I don’t hear them come up behind me. But when somebody says, “Hey!” I jump up with a plastic phone in my hand, ready to knock somebody upside the head.
It’s three women. Two got on uniforms. “Y’all almost got hit with this.” I drop the phone in the bin.
They work at the nursing home a mile from here, they say. The other lady run a program for teen mothers. “At the alternative school ten blocks away.” She walk up to me smiling, with her hand out for me to shake. “This bin allows us to stretch our program dollars.”
I rub my hand down the side of my pants, then shake all three of their hands. “You can call me Char. I got a baby girl. Somebody told me about this place.”
The janitor sets things in the bin after his shift ends, they tell me. This time of morning is when you get the best of what they have. My hands are full when they ask how old my baby is. I tell ’em Cricket is five months. The teacher ask about her shots.
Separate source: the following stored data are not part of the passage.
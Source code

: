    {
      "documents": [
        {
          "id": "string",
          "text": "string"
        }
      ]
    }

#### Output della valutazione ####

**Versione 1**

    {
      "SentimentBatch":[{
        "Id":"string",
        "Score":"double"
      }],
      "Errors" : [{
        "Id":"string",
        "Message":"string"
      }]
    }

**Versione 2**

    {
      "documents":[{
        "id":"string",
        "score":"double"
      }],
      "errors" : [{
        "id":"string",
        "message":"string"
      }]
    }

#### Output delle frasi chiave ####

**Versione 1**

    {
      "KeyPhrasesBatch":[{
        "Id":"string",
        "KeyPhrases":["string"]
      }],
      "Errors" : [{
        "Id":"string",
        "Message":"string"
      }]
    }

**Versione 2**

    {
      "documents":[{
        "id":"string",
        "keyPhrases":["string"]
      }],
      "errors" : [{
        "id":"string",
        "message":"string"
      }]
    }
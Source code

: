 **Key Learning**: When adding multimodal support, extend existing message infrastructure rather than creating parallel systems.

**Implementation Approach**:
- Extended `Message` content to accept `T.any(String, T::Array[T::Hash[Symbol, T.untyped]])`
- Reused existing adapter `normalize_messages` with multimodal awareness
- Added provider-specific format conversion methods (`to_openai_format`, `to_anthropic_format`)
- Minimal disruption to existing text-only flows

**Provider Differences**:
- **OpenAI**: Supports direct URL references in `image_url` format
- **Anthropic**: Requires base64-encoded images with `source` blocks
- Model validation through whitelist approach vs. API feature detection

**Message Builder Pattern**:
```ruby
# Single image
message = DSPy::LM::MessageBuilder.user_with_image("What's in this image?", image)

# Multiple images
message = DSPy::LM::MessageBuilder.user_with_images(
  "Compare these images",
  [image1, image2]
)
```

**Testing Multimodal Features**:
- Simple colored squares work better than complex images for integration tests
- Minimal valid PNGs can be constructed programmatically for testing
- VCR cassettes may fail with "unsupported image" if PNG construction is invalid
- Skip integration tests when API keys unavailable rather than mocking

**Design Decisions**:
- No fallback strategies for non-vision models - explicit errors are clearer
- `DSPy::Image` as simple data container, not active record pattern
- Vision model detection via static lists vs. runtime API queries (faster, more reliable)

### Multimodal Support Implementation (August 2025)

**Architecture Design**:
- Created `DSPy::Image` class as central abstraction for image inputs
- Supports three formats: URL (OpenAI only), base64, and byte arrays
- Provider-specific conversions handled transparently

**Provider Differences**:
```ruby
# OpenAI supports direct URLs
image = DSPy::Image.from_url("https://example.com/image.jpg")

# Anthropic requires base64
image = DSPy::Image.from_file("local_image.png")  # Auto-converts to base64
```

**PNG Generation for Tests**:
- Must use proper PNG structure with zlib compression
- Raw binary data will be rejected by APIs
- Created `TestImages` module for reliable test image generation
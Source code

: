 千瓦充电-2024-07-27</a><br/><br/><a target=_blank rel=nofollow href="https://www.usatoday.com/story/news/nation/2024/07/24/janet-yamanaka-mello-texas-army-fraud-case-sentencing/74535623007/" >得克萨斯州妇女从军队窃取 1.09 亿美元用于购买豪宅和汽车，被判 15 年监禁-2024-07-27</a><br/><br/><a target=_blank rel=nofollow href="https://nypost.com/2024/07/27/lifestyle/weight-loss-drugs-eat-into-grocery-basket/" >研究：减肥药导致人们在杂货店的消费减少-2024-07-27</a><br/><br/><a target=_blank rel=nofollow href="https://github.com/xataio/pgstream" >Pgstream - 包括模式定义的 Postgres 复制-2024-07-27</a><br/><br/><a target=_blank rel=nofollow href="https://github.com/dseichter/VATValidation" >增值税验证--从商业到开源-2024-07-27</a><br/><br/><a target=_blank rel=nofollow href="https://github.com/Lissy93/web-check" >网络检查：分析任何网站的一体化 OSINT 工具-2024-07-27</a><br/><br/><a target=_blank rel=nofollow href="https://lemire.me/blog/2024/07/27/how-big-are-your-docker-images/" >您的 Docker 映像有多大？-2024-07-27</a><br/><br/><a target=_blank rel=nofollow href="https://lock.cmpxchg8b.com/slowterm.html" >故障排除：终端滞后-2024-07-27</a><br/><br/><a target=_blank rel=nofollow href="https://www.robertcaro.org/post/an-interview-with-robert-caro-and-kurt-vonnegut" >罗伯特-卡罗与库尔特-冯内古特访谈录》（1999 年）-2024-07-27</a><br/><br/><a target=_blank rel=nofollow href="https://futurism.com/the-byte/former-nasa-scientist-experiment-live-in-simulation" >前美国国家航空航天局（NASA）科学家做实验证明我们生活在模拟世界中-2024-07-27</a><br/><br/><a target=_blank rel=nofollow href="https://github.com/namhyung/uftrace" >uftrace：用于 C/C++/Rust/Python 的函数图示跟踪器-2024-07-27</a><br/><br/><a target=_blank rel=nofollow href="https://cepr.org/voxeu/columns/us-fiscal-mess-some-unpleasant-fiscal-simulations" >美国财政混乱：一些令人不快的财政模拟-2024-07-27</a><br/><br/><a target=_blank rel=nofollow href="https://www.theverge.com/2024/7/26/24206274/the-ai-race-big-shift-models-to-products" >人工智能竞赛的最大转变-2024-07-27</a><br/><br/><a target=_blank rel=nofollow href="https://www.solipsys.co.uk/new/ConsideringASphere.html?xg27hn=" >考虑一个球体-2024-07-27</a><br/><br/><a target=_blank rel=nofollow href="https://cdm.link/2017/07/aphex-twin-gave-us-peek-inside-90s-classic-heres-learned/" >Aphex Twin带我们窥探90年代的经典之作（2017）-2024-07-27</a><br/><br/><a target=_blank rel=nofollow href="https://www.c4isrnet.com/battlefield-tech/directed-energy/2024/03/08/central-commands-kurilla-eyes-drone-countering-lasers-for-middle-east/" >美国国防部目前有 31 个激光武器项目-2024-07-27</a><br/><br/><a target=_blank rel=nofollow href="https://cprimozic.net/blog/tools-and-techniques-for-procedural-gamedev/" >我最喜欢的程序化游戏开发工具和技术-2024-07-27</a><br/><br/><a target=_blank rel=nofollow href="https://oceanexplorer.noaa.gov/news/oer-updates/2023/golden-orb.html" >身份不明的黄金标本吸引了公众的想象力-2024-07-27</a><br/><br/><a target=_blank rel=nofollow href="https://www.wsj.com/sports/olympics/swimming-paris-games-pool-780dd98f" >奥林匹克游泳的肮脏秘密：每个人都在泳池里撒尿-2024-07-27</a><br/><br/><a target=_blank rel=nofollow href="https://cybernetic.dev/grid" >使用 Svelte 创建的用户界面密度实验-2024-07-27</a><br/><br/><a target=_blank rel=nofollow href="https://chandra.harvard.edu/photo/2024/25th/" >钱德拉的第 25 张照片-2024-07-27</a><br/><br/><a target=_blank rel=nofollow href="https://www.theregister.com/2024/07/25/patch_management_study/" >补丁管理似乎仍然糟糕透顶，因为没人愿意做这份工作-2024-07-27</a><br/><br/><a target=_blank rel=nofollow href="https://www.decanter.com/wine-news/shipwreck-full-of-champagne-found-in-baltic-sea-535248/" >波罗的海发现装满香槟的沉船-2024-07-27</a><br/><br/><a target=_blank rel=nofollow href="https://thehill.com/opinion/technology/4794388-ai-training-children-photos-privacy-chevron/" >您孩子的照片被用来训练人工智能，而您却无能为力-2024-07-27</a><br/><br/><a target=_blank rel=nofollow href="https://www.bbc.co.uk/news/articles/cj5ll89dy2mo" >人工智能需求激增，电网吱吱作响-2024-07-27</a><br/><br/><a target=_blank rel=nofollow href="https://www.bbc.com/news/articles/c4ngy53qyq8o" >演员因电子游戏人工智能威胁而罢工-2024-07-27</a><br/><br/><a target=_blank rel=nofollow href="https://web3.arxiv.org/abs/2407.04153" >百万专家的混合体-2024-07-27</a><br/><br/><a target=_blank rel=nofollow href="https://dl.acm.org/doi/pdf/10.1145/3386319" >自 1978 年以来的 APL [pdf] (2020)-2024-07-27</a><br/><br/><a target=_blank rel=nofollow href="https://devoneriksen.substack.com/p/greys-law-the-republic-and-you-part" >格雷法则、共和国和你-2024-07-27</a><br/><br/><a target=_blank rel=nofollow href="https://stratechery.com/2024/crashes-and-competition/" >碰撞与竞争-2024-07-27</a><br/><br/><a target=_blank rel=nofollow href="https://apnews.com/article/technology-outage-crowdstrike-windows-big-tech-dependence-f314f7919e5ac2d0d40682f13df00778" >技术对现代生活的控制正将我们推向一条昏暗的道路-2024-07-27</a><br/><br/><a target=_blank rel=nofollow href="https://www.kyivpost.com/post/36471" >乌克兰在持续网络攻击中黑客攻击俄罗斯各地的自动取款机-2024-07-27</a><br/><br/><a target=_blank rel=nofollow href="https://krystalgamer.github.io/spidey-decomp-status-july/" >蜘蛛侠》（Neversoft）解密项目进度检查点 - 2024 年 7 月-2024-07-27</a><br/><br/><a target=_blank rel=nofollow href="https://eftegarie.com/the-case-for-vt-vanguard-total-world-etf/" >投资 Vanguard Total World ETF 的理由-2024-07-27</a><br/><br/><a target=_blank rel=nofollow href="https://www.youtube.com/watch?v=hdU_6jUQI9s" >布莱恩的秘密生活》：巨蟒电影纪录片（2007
“Shots? You mean needles?”
“Yes. Are they up to date?”
“Yeah. I’m a good mother.”
She say they got a nurse at her facility. “No charge for shots. But you’ll have to be part of the program. Think about it.” I can get back in school and everything, she tells me.
How she know I don’t go?
She digging through the bin. “Here you go, sweetie.” She handing me clothes she say Cricket might be able to wear. “Why pay hard-earned money for something you don’t have to pay for?” She warns me to be careful out here.
I smile and tell her I’m used to taking care of myself. Crossing the street with my hands full, I wonder what JuJu would think. I’m being responsible. Just like she said I should be. Wish she was here to see.